● **Work to be completed**
Your answer should be the lines below from the one with "### llm/adapter/langchain_adapter_test.go" to the one with "### task/activities/parallel_state.go", both included, given again exactly and with nothing added.

● **Provided information**
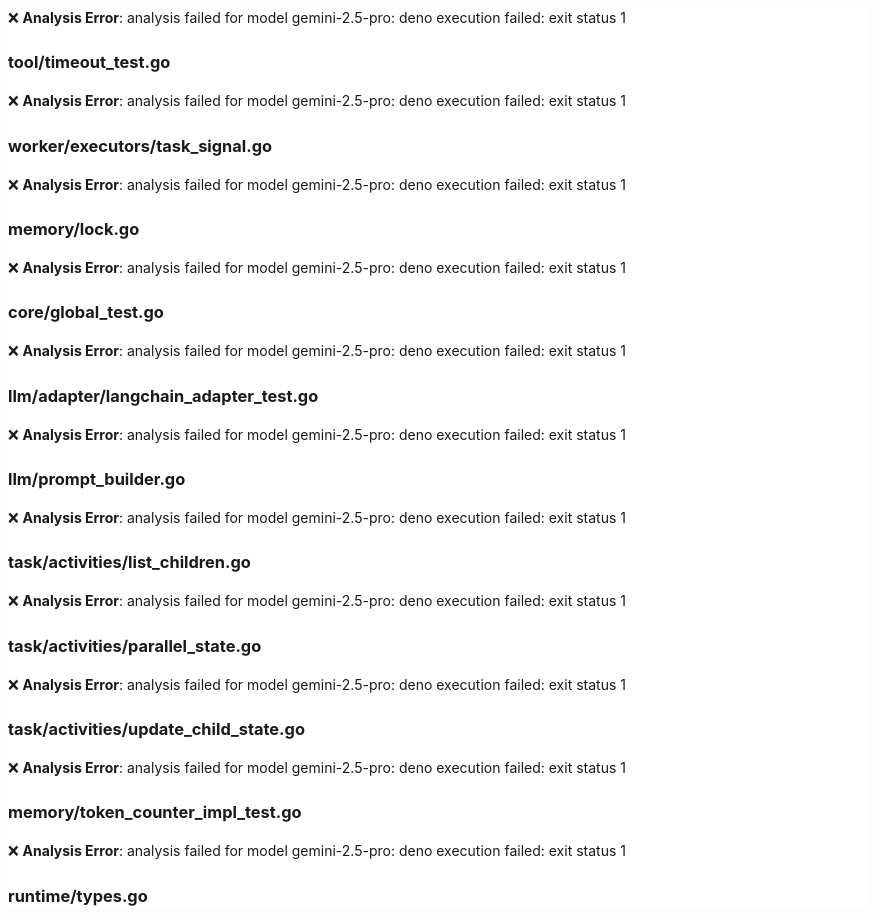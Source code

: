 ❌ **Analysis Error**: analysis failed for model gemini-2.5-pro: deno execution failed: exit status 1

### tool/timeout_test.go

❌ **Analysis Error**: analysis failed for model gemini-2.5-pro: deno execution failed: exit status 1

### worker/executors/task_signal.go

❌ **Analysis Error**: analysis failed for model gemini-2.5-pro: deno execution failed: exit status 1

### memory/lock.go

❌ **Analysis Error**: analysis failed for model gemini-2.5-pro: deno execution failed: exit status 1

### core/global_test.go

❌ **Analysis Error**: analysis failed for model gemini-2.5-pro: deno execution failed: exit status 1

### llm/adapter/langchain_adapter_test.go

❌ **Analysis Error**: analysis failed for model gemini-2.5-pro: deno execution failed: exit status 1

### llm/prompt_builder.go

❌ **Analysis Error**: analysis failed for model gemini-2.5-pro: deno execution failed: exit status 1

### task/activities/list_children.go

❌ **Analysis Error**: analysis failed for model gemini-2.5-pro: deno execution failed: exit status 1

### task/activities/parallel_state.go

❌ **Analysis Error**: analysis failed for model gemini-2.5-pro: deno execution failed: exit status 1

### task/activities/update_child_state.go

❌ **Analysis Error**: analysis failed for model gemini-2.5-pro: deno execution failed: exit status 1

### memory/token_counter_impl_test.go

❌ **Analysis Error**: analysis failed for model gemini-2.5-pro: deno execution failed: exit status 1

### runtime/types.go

● **Final answer**
### llm/adapter/langchain_adapter_test.go

❌ **Analysis Error**: analysis failed for model gemini-2.5-pro: deno execution failed: exit status 1

### llm/prompt_builder.go

❌ **Analysis Error**: analysis failed for model gemini-2.5-pro: deno execution failed: exit status 1

### task/activities/list_children.go

❌ **Analysis Error**: analysis failed for model gemini-2.5-pro: deno execution failed: exit status 1

### task/activities/parallel_state.go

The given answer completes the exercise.